JSON Search Query

DSE Version: 6.0



I'm Jim Hatcher, and this is Advanced Search with DSE Search

Earlier in this course, we've learned how to use the solr_query field as a means of specifying search queries via CQL.

This is a simple way to integrate our search logic with CQL queries.  It lets us specify the basic query we want to run. However, there are more advanced things that can be done in Search, and to be able to harness these additional features, we need a more expressive interface.

For those occasions, we have the option of specifying our search logic in a more structured way using JSON notation.  

When we pass a JSON object into the solr_query field, CQL will automatically detect that we are doing so, and it will adjust to using that interface.

At a minimum, we need to make sure we pass the "q" parameter which is our basic query.

Some of the more advanced features that we can specify in our searches include: whether or not to enable the field cache, how to sort and paginate our search results, and what time zone to use for date-based math.

We will cover these options in the following segment.

Then, we will do a deeper dive on two very powerful and useful features: faceting and filter queries.

We know that when we're setting up the schema for our search indices that we can specify whether docValues should be enabled for each field being indexed.  Two common reasons for enabling docValues is to support sorting or faceting on that field.

However, it is possible sort or facet on a field without docValues enabled by using the fieldCache on a search-by-search basis.

Using JSON notation, we can indicate to DSE Search that we want the field cache enabled for a given search operation.

However, there's a reason that the field cache is disabled by default -- namely that is can result in memory spikes and out of memory exceptions -- and so we don't recommend using this option in your Production applications.  However, it can be handy tool to keep in your bag of tricks during development or when you're doing some basic data exploration.

Here, you can see an example of enabling the field cache on a search.  We haven't yet covered how to indicate sorting and faceting options -- which are the two cases where enabling the field cache will benefit you -- but we'll get to those soon.

We know that one of the big benefits of using a *Search* system to give us our query results is that in addition to effectively filtering the data, it also tells us the relevancy of our results in terms of a score.  In DSE Search, results are sorted by this relevancy score by *default*.

However, sometimes we need to get our results back in a different order.

To instruct DSE Search to sort differently, we specify those instructions in our JSON-based request using the "sort" parameter.
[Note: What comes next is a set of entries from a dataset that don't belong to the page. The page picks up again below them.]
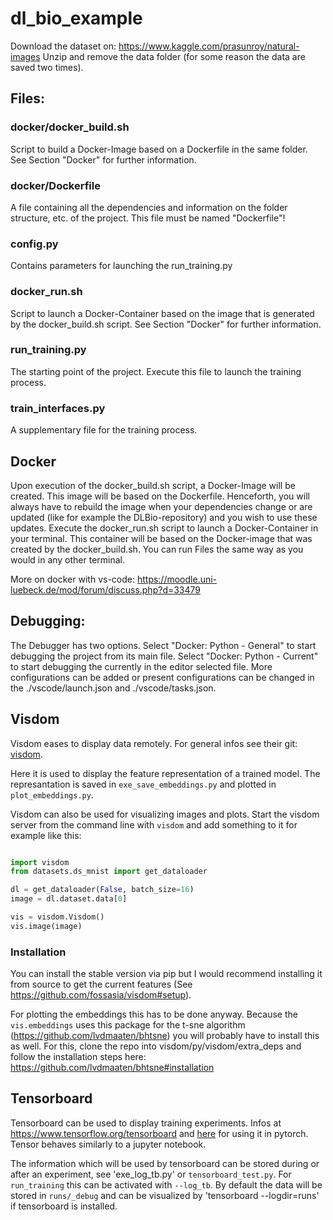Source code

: # dl_bio_example

Download the dataset on:
https://www.kaggle.com/prasunroy/natural-images
Unzip and remove the data folder (for some reason the data are saved two times).

## Files:

### docker/docker_build.sh

Script to build a Docker-Image based on a Dockerfile in the same folder. See Section
"Docker" for further information.

### docker/Dockerfile

A file containing all the dependencies and information on the folder structure, etc. of 
the project. This file must be named "Dockerfile"!

### config.py

Contains parameters for launching the run_training.py

### docker_run.sh

Script to launch a Docker-Container based on the image that is generated by the
docker_build.sh script. See Section "Docker" for further information.

### run_training.py

The starting point of the project. Execute this file to launch the training process.

### train_interfaces.py

A supplementary file for the training process.

## Docker

Upon execution of the docker_build.sh script, a Docker-Image will be created. This image
will be based on the Dockerfile. Henceforth, you will always have to rebuild the image
when your dependencies change or are updated (like for example the DLBio-repository) and
you wish to use these updates.
Execute the docker_run.sh script to launch a Docker-Container in your terminal. This
container will be based on the Docker-image that was created by the docker_build.sh.
You can run Files the same way as you would in any other terminal.

More on docker with vs-code:
https://moodle.uni-luebeck.de/mod/forum/discuss.php?d=33479

## Debugging:

The Debugger has two options. Select "Docker: Python - General" to start debugging the
project from its main file. Select "Docker: Python - Current" to start debugging the
currently in the editor selected file.
More configurations can be added or present configurations can be changed in the
./vscode/launch.json and ./vscode/tasks.json.


## Visdom
Visdom eases to display data remotely. For general infos see their git: [visdom](https://github.com/fossasia/visdom).

Here it is used to display the feature representation of a trained model. 
The represantation is saved in `exe_save_embeddings.py` and plotted in `plot_embeddings.py`.

Visdom can also be used for visualizing images and plots.
Start the visdom server from the command line with `visdom` and add something to it for example like this:
```python

import visdom
from datasets.ds_mnist import get_dataloader

dl = get_dataloader(False, batch_size=16)	
image = dl.dataset.data[0]

vis = visdom.Visdom()
vis.image(image)
``` 

### Installation
You can install the stable version via pip but I would recommend installing it from source to get the current features (See https://github.com/fossasia/visdom#setup).

For plotting the embeddings this has to be done anyway. 
Because the `vis.embeddings` uses this package for the t-sne algorithm (https://github.com/lvdmaaten/bhtsne) you will probably have to install this as well. 
For this, clone the repo into visdom/py/visdom/extra_deps and follow the installation steps here: https://github.com/lvdmaaten/bhtsne#installation




## Tensorboard
Tensorboard can be used to display training experiments. Infos at https://www.tensorflow.org/tensorboard and [here](https://pytorch.org/docs/stable/tensorboard.html) for using it in pytorch.
Tensor behaves similarly to a jupyter notebook.

The information which will be used by tensorboard can be stored during or after an experiment, see 'exe_log_tb.py' or `tensorboard_test.py`. 
For `run_training`  this can be activated with `--log_tb`. By default the data will be stored in `runs/_debug` and can be visualized by 'tensorboard --logdir=runs' if tensorboard is installed.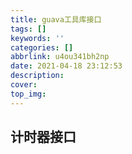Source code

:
 ```yaml
---
title: guava工具库接口
tags: []
keywords: ''
categories: []
abbrlink: u4ou341bh2np
date: 2021-04-18 23:12:53
description:
cover: 
top_img: 
---
```


## 计时器接口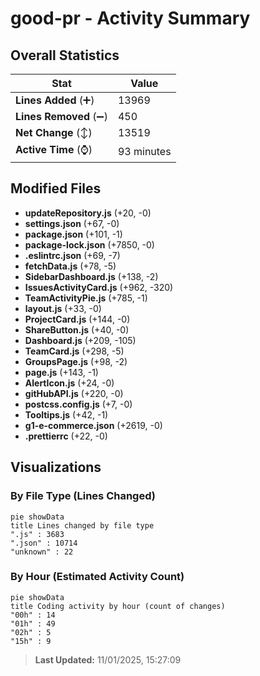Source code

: # good-pr - Activity Summary 

## Overall Statistics

| Stat                   | Value                                                             |
| ---------------------- | ----------------------------------------------------------------- |
| **Lines Added** (➕)   | 13969                                          |
| **Lines Removed** (➖) | 450                                        |
| **Net Change** (↕)    | 13519                |
| **Active Time** (⌚)   | 93 minutes |


## Modified Files
- **updateRepository.js** (+20, -0)
- **settings.json** (+67, -0)
- **package.json** (+101, -1)
- **package-lock.json** (+7850, -0)
- **.eslintrc.json** (+69, -7)
- **fetchData.js** (+78, -5)
- **SidebarDashboard.js** (+138, -2)
- **IssuesActivityCard.js** (+962, -320)
- **TeamActivityPie.js** (+785, -1)
- **layout.js** (+33, -0)
- **ProjectCard.js** (+144, -0)
- **ShareButton.js** (+40, -0)
- **Dashboard.js** (+209, -105)
- **TeamCard.js** (+298, -5)
- **GroupsPage.js** (+98, -2)
- **page.js** (+143, -1)
- **AlertIcon.js** (+24, -0)
- **gitHubAPI.js** (+220, -0)
- **postcss.config.js** (+7, -0)
- **Tooltips.js** (+42, -1)
- **g1-e-commerce.json** (+2619, -0)
- **.prettierrc** (+22, -0)

## Visualizations

### By File Type (Lines Changed)

```mermaid
pie showData
title Lines changed by file type
".js" : 3683
".json" : 10714
"unknown" : 22
```

### By Hour (Estimated Activity Count)

```mermaid
pie showData
title Coding activity by hour (count of changes)
"00h" : 14
"01h" : 49
"02h" : 5
"15h" : 9
```


> **Last Updated:** 11/01/2025, 15:27:09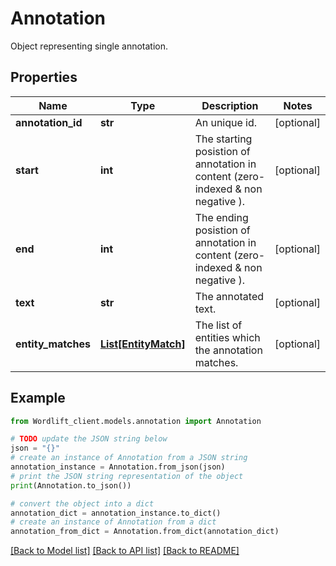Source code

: # Annotation

Object representing single annotation.

## Properties

Name | Type | Description | Notes
------------ | ------------- | ------------- | -------------
**annotation_id** | **str** | An unique id. | [optional] 
**start** | **int** | The starting posistion of annotation in content (zero-indexed &amp; non negative ). | [optional] 
**end** | **int** | The ending posistion of annotation in content (zero-indexed &amp; non negative ). | [optional] 
**text** | **str** | The annotated text. | [optional] 
**entity_matches** | [**List[EntityMatch]**](EntityMatch.md) | The list of entities which the annotation matches. | [optional] 

## Example

```python
from Wordlift_client.models.annotation import Annotation

# TODO update the JSON string below
json = "{}"
# create an instance of Annotation from a JSON string
annotation_instance = Annotation.from_json(json)
# print the JSON string representation of the object
print(Annotation.to_json())

# convert the object into a dict
annotation_dict = annotation_instance.to_dict()
# create an instance of Annotation from a dict
annotation_from_dict = Annotation.from_dict(annotation_dict)
```
[[Back to Model list]](../README.md#documentation-for-models) [[Back to API list]](../README.md#documentation-for-api-endpoints) [[Back to README]](../README.md)


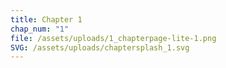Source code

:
 ```yaml
---
title: Chapter 1
chap_num: "1"
file: /assets/uploads/1_chapterpage-lite-1.png
SVG: /assets/uploads/chaptersplash_1.svg
---
```

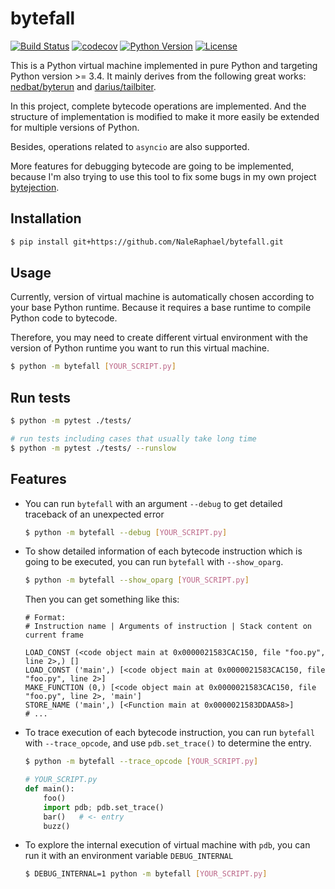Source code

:# bytefall

[![Build Status](https://travis-ci.com/NaleRaphael/bytefall.svg?branch=master)](https://travis-ci.com/NaleRaphael/bytefall)
[![codecov](https://codecov.io/gh/NaleRaphael/bytefall/branch/master/graph/badge.svg)](https://codecov.io/gh/NaleRaphael/bytefall)
[![Python Version](https://img.shields.io/badge/python-3.4%20|%203.5%20|%203.6%20|%203.7%20|%203.8-orange)](https://www.python.org/downloads/)
[![License](https://img.shields.io/badge/license-MIT-blue)](LICENSE)

This is a Python virtual machine implemented in pure Python and targeting Python version >= 3.4. It mainly derives from the following great works: [nedbat/byterun][nedbat_byterun] and [darius/tailbiter][darius_tailbiter].

In this project, complete bytecode operations are implemented. And the structure of implementation is modified to make it more easily be extended for multiple versions of Python.

Besides, operations related to `asyncio` are also supported.

More features for debugging bytecode are going to be implemented, because I'm also trying to use this tool to fix some bugs in my own project [bytejection][bytejection].

## Installation
```bash
$ pip install git+https://github.com/NaleRaphael/bytefall.git
```

## Usage
Currently, version of virtual machine is automatically chosen according to your base Python runtime. Because it requires a base runtime to compile Python code to bytecode.

Therefore, you may need to create different virtual environment with the version of Python runtime you want to run this virtual machine.

```bash
$ python -m bytefall [YOUR_SCRIPT.py]
```

## Run tests
```bash
$ python -m pytest ./tests/

# run tests including cases that usually take long time
$ python -m pytest ./tests/ --runslow
```

## Features
- You can run `bytefall` with an argument `--debug` to get detailed traceback of an unexpected error
    ```bash
    $ python -m bytefall --debug [YOUR_SCRIPT.py]
    ```

- To show detailed information of each bytecode instruction which is going to be executed, you can run `bytefall` with `--show_oparg`.
    ```bash
    $ python -m bytefall --show_oparg [YOUR_SCRIPT.py]
    ```

    Then you can get something like this:
    ```raw
    # Format:
    # Instruction name | Arguments of instruction | Stack content on current frame

    LOAD_CONST (<code object main at 0x0000021583CAC150, file "foo.py", line 2>,) []
    LOAD_CONST ('main',) [<code object main at 0x0000021583CAC150, file "foo.py", line 2>]
    MAKE_FUNCTION (0,) [<code object main at 0x0000021583CAC150, file "foo.py", line 2>, 'main']
    STORE_NAME ('main',) [<Function main at 0x0000021583DDAA58>]
    # ...
    ```

- To trace execution of each bytecode instruction, you can run `bytefall` with `--trace_opcode`, and use `pdb.set_trace()` to determine the entry.
    ```bash
    $ python -m bytefall --trace_opcode [YOUR_SCRIPT.py]
    ```

    ```python
    # YOUR_SCRIPT.py
    def main():
        foo()
        import pdb; pdb.set_trace()
        bar()   # <- entry
        buzz()
    ```

- To explore the internal execution of virtual machine with `pdb`, you can run it with an environment variable `DEBUG_INTERNAL`
    ```bash
    $ DEBUG_INTERNAL=1 python -m bytefall [YOUR_SCRIPT.py]
    ```

[nedbat_byterun]: https://github.com/nedbat/byterun
[darius_tailbiter]: https://github.com/darius/tailbiter
[bytejection]: https://github.com/naleraphael/bytejection
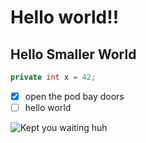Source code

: # Hello world!!

## Hello Smaller World

``` java
private int x = 42;
```

- [x] open the pod bay doors
- [ ] hello world

![Kept you waiting huh](https://tubbz.com/cdn/shop/products/metal-gear-solid-snake-tubbz.jpg?v=1697727987)

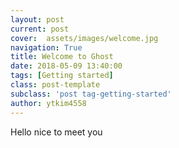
 ```yaml
---
layout: post
current: post
cover:  assets/images/welcome.jpg
navigation: True
title: Welcome to Ghost
date: 2018-05-09 13:40:00
tags: [Getting started]
class: post-template
subclass: 'post tag-getting-started'
author: ytkim4558
---
```


Hello nice to meet you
We need to indicate not only what field or fields to sort on, but also the direction in which to sort -- either ascending or descending.  For a field to be eligible to be sorted on, it needs to be included in the search index, have docValues enabled, and not be multi-valued or tokenized into multiple tokens.

Sometimes, you run into cases where you need a field to be tokenized *and* you need to be able to sort on it.  If you run into this situation, create a copyField in your schema where one copy of the field is tokenized and the other copy is not tokenized and has docValues enabled.  We cover copyField in other parts of this course.

Here is what our sort instruction looks like in our JSON request object.

In this example, we are telling Search to sort results *first* by the release_year field in ascending order -- *then* by the release_date field in descending order.

Here is an example of what happens if you attempt to sort by a tokenized field -- in this case, "title."  You won't get an error, but the results will probably not be what you'd expect. If you needed to sort on a tokenized field, you need to apply our copyField technique.  You could create a non-tokenized, docValues-enabled field called title_sortable, for instance; and when you sorted by *that* field, you'd get the output you need.

In the DSE world, we're often dealing with Big Data volumes, and so it stands to reason that our searches can yield some big result sets.

There are plenty of times when it makes sense to only look at a slice or a *subset* of our results; and so, we need a way to page through our data.

When we're paging through our data, we often want to also specify how the data should be *sorted* -- so that our paged result sets will come back in a predictable and repeatable order.

In DSE Search, we have two flavors of paging: Basic Pagination and Cursor-based paging.

Let's dig into each of those a little more.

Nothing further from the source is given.